Concrete production declarations
Quick examples:
concrete production plus
e::Expr ::= e1::Expr '+' e2::Expr
{
}
A ‘concrete’ production is identical to an abstract production, except that it will be sent to the parser generator, if a parser is declared that includes the grammar the production is defined in.
Concrete productions also have restrictions on the types of children, only terminals and nonterminals are allowed (and those nonterminals must have concrete productions).
Syntax can be declared is a somewhat more natural way using concrete productions
(note the plural.)
concrete productions e::Expr
| e1::Expr '+' e2::Expr { e.ast = ast:plus(e1.ast, e2.ast); }
| 'if' e1::Expr
'then' e2::Expr
'else' e3::Expr
{ e.ast = ast:ifthen(e1.ast, e2.ast, e3.ast); }
(named_production) | 'whatever' { ... }
This allows a dramatically more succinct description of concrete syntax. Names of these productions are auto-generated as they’re typically unnecessary, but if they are needed, the third case above shows how they can be provided.
The easy terminal extension allows terminals declared using single quotes to be referred to by those same single quotes, instead of by name.
This is already shown in the example above with e.g. '+'
and 'if'
.
There are three additional pieces of information that may be attached to concrete productions:
Reduce/reduce conflicts may be resolved by specifying the relative precedence of productions (emphasis on may, as this might not be the best way to resolve reduce/reduce conflicts, some refactoring of the grammar may be preferable.)
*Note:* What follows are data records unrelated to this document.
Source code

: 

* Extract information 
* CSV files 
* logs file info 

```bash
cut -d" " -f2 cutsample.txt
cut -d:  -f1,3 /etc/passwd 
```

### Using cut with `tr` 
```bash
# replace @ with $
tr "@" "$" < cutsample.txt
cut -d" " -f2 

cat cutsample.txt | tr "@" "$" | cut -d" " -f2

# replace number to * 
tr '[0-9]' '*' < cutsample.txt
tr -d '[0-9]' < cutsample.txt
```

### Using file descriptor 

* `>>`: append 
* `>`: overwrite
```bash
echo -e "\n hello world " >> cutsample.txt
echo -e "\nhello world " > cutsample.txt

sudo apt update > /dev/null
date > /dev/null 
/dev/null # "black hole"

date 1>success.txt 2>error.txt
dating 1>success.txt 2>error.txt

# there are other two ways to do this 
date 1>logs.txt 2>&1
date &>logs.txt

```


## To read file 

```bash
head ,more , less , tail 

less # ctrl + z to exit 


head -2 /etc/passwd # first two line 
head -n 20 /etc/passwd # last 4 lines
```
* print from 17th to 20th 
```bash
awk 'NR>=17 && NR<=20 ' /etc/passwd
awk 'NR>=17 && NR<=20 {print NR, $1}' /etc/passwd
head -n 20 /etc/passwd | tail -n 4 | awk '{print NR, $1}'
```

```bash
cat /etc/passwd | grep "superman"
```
concrete production something
s::Stmt ::= 'some' 'syntax'
precedence = 10
{
}
TODO: get a better example. Might be hard to find a good example because this is usually a poor choice, but a real world one is preferable!
Terminal operator precedence works by inferring the operator to use for a production: the last operator terminal in the signature. This is then compared to the input terminal to decide between shift and reduce.
Although this is nearly always correct (or reasonable), sometimes it is not. It can be amended by declaring the terminal which should be used as it’s operator for ambiguity resolution purposes, even if that terminal is not one that appears in the signature.
concrete production arrow
e::Expr ::= e1::Expr '-' '>' e2::Expr
operator = Arrow_t
{
}
Productions can be associated with an action to perform when that production is reduced (which occurs after all children have been reduced.)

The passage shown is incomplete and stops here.